Work instruction:
Look below for the line that has "How many chat/messaging systems is too many?". Set down the lines from there through the line that has "A bunch of podcasts", exactly as written.

Dataset:
^^^^^^^^^^^^^^^^

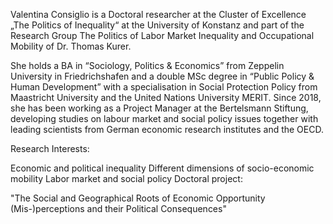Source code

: 


Valentina Consiglio is a Doctoral researcher at the Cluster of Excellence „The Politics of Inequality“ at the University of Konstanz and part of the Research Group The Politics of Labor Market Inequality and Occupational Mobility of Dr. Thomas Kurer. 

She holds a BA in “Sociology, Politics \& Economics” from Zeppelin University in Friedrichshafen and a double MSc degree in “Public Policy \& Human Development” with a specialisation in Social Protection Policy from Maastricht University and the United Nations University MERIT. Since 2018, she has been working as a Project Manager at the Bertelsmann Stiftung, developing studies on labour market and social policy issues together with leading scientists from German economic research institutes and the OECD.

Research Interests: 

Economic and political inequality
Different dimensions of socio-economic mobility 
Labor market and social policy
Doctoral project:

"The Social and Geographical Roots of Economic Opportunity (Mis-)perceptions and their Political Consequences"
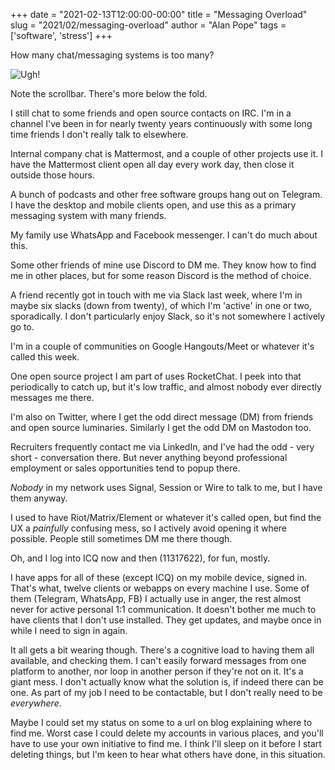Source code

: +++
date = "2021-02-13T12:00:00-00:00"
title = "Messaging Overload"
slug = "2021/02/messaging-overload"
author = "Alan Pope"
tags = ['software', 'stress']
+++

How many chat/messaging systems is too many?

![Ugh!](/blog/images/2021-02-13/ugh.jpg)

Note the scrollbar. There's more below the fold. 

I still chat to some friends and open source contacts on IRC. I'm in a channel I've been in for nearly twenty years continuously with some long time friends I don't really talk to elsewhere.

Internal company chat is Mattermost, and a couple of other projects use it. I have the Mattermost client open all day every work day, then close it outside those hours.

A bunch of podcasts and other free software groups hang out on Telegram. I have the desktop and mobile clients open, and use this as a primary messaging system with many friends.

My family use WhatsApp and Facebook messenger. I can't do much about this.

Some other friends of mine use Discord to DM me. They know how to find me in other places, but for some reason Discord is the method of choice. 

A friend recently got in touch with me via Slack last week, where I'm in maybe six slacks (down from twenty), of which I'm 'active' in one or two, sporadically. I don't particularly enjoy Slack, so it's not somewhere I actively go to.

I'm in a couple of communities on Google Hangouts/Meet or whatever it's called this week. 

One open source project I am part of uses RocketChat. I peek into that periodically to catch up, but it's low traffic, and almost nobody ever directly messages me there.

I'm also on Twitter, where I get the odd direct message (DM) from friends and open source luminaries. Similarly I get the odd DM on Mastodon too.

Recruiters frequently contact me via LinkedIn, and I've had the odd - very short - conversation there. But never anything beyond professional employment or sales opportunities tend to popup there.

*Nobody* in my network uses Signal, Session or Wire to talk to me, but I have them anyway.

I used to have Riot/Matrix/Element or whatever it's called open, but find the UX a *painfully* confusing mess, so I actively avoid opening it where possible. People still sometimes DM me there though.

Oh, and I log into ICQ now and then (11317622), for fun, mostly.

I have apps for all of these (except ICQ) on my mobile device, signed in. That's what, twelve clients or webapps on every machine I use. Some of them (Telegram, WhatsApp, FB) I actually use in anger, the rest almost never for active personal 1:1 communication. It doesn't bother me much to have clients that I don't use installed. They get updates, and maybe once in while I need to sign in again.

It all gets a bit wearing though. There's a cognitive load to having them all available, and checking them. I can't easily forward messages from one platform to another, nor loop in another person if they're not on it. It's a giant mess. I don't actually know what the solution is, if indeed there can be one. As part of my job I need to be contactable, but I don't really need to be *everywhere*. 

Maybe I could set my status on some to a url on blog explaining where to find me. Worst case I could delete my accounts in various places, and you'll have to use your own initiative to find me. I think I'll sleep on it before I start deleting things, but I'm keen to hear what others have done, in this situation. 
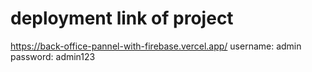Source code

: # deployment link of project

https://back-office-pannel-with-firebase.vercel.app/
username: admin
password: admin123
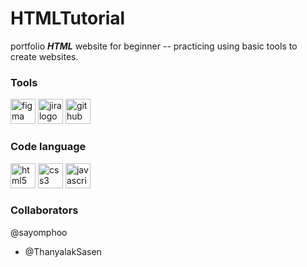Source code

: # HTMLTutorial

portfolio ***HTML*** website for beginner -- practicing using basic tools to create websites.

### Tools

[<img src="https://cdn.jsdelivr.net/gh/devicons/devicon/icons/figma/figma-original.svg" height="40" alt="figma logo"/>](https://www.figma.com/file/4nShFjkjghQEMbT0gQtVRS/HTMLTutorial?type=design&node-id=0-1&mode=design&t=tgx8cWZb5rm19fV4-0)
<img src="https://cdn.jsdelivr.net/gh/devicons/devicon/icons/jira/jira-original.svg" height="40" alt="jira logo"  />
<img src="https://cdn.jsdelivr.net/gh/devicons/devicon/icons/github/github-original.svg" height="40" alt="github logo"  />

### Code language

<div align="left">
  <img src="https://cdn.jsdelivr.net/gh/devicons/devicon/icons/html5/html5-original.svg" height="40" alt="html5 logo"  />
  <img src="https://cdn.jsdelivr.net/gh/devicons/devicon/icons/css3/css3-original.svg" height="40" alt="css3 logo"  />
  <img src="https://cdn.jsdelivr.net/gh/devicons/devicon/icons/javascript/javascript-original.svg" height="40" alt="javascript logo"  />
</div>

### Collaborators

@sayomphoo
- @ThanyalakSasen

^^^^^^^^^^^^^^^^

Written response:
How many chat/messaging systems is too many?

![Ugh!](/blog/images/2021-02-13/ugh.jpg)

Note the scrollbar. There's more below the fold. 

I still chat to some friends and open source contacts on IRC. I'm in a channel I've been in for nearly twenty years continuously with some long time friends I don't really talk to elsewhere.

Internal company chat is Mattermost, and a couple of other projects use it. I have the Mattermost client open all day every work day, then close it outside those hours.

A bunch of podcasts and other free software groups hang out on Telegram. I have the desktop and mobile clients open, and use this as a primary messaging system with many friends.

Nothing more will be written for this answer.